For tools built on systems with vast capabilities, the interaction model of AI is remarkably narrow. It expects users to already know what’s possible, how to ask for it, and how to guide a model through ambiguity. This is a high cognitive load for beginners and an inefficient loop for experienced users. Worse, it discourages exploration.

If AI is magic, it's assumed you're a magician.

Start with structure

To learn the language and how to frame prompts, you need good examples. Offer a selection of relevant starting points or visual templates based on context. Visual tiles, autocomplete patterns, and task-based categories all help users understand the boundaries and capabilities of the tool. Structure accelerates creative input and improves outcomes.

Reduce the friction required to get started without limiting flexibility.

Keep the context

It's starting to become more integrated but AI tools are often siloed from where the real work happens. Text generation lives in a detached chat. Code suggestions live in sidebars. Image tools are often standalone applications requiring upload and download steps.

AI is more helpful embedded directly into the user’s workflow. A writing assistant inside the document. A design assistant operating within the layout tool, informed by the active selection. A code refiner working in-line or adjacent to the snippet being modified.

Embedding also enables contextual awareness. When the system can “see” the user’s current task, recent changes, or relevant data, its suggestions can be more specific, targeted, and useful.

Give feedback

Many AI tools offer little to no visibility into what the system is doing. A spinner might indicate that the model is “thinking,” but it provides no insight into what information it’s processing, what context it’s drawing from, or how confident it is in its output.

Designing with transparency in mind improves trust and usability. Visual cues such as highlighting the text being referenced, showing model memory, or labelling outputs with confidence levels—give users clearer feedback and reduce reliance on guesswork.

These small affordances help users build a mental model of the system’s behaviour, making it easier to predict and guide its output.

Our interfaces are losing their rich interactions and playfulness that inspired exploration. AI doesn't mean we shouldn't have the user receive feedback around the actions they take, we don't have to do this all through text, colour, motion, sound, cues, transitions, inline hints.

Adapt to users

Progressive disclosure has always been a dream of complex tools, gradually adapting over time not just in capability, but in how they interact with individual users. Most tools today treat every session as a fresh start, even though user preferences, tone, and working patterns often remain consistent.
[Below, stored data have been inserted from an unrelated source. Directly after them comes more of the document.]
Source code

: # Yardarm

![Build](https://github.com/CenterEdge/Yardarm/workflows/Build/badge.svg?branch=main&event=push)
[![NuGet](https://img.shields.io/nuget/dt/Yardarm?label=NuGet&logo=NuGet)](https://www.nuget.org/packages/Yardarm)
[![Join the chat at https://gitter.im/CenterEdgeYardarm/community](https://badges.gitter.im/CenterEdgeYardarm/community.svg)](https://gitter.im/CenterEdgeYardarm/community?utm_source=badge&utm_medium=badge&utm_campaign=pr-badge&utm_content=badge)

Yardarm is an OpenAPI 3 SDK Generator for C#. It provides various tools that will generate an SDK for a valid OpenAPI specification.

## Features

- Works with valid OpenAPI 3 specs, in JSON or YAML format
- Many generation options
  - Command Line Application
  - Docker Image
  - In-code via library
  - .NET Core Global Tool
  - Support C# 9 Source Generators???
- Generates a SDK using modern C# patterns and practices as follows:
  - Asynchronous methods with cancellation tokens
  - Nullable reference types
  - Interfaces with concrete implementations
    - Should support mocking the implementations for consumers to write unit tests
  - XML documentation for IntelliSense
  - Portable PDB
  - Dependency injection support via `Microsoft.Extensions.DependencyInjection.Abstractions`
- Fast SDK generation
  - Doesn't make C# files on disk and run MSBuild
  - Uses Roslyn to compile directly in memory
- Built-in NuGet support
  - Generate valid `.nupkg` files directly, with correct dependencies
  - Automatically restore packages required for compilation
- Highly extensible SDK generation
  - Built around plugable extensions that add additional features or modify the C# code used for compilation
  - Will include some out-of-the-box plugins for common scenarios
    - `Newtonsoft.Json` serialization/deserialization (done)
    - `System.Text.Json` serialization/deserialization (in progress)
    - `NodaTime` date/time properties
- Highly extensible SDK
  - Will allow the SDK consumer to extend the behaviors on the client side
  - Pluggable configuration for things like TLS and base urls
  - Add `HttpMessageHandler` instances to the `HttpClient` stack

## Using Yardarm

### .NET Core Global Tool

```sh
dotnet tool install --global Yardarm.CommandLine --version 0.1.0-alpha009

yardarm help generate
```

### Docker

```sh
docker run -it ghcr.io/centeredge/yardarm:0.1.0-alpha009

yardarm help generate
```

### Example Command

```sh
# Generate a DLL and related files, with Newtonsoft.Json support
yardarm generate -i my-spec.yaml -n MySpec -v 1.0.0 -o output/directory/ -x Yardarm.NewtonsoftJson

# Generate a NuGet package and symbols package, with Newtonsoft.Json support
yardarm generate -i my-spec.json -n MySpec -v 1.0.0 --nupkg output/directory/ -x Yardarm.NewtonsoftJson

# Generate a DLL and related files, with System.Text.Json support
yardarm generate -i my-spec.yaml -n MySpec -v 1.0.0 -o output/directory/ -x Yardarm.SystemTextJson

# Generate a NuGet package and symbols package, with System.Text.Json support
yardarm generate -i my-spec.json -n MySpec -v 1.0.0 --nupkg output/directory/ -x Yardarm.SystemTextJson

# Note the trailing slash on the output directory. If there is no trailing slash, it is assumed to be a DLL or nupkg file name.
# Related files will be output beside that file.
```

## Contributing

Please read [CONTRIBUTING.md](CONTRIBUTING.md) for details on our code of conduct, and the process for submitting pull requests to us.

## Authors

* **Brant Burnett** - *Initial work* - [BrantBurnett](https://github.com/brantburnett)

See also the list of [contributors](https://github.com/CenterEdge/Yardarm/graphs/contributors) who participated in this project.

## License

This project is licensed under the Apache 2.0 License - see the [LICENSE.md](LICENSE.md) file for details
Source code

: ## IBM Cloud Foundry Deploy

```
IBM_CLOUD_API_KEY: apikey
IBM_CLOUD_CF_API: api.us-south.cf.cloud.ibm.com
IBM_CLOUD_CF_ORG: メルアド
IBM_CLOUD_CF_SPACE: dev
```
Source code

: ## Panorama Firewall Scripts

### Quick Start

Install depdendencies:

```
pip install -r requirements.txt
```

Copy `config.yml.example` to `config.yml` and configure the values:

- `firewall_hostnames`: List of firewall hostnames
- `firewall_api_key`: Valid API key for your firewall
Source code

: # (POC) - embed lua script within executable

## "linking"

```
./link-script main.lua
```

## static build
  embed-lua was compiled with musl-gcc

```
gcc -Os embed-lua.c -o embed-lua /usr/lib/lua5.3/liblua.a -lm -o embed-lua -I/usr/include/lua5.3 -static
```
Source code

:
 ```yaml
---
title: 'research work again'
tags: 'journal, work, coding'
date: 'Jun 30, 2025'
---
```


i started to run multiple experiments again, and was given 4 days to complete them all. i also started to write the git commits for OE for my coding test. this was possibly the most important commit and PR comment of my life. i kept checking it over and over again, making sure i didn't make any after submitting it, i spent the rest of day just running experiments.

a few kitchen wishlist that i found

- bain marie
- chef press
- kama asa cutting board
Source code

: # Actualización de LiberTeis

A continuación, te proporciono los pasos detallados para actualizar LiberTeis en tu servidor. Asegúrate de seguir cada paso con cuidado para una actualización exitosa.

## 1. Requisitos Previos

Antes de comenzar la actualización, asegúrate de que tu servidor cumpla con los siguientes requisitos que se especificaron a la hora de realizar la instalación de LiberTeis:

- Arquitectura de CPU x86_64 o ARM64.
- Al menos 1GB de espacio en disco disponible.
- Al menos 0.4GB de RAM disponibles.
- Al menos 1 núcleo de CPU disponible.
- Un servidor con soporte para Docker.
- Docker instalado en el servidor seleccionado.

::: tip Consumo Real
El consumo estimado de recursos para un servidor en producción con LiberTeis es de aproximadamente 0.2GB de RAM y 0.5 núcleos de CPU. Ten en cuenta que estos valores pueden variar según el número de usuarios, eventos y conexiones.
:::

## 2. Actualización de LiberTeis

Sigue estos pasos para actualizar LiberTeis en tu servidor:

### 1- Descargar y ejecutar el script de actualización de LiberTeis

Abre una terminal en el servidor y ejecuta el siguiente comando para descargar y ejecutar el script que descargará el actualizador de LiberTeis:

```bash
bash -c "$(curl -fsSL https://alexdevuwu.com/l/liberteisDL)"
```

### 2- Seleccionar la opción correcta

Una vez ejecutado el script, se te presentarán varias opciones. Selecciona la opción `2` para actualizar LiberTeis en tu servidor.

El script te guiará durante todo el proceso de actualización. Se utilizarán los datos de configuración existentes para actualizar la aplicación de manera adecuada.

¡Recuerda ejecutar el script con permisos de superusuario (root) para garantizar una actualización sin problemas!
Interfaces should retain and reflect individual user behaviours. If a user consistently prefers short summaries, formal tone, or visual outputs, those preferences should inform defaults and surface relevant options earlier. Feedback loops such as quick rephrasing tools or “suggested next steps” based on prior edits can also help the tool become a more responsive collaborator.

This shifts the dynamic from one-size-fits-all to one that’s informed by your habits and evolves with you.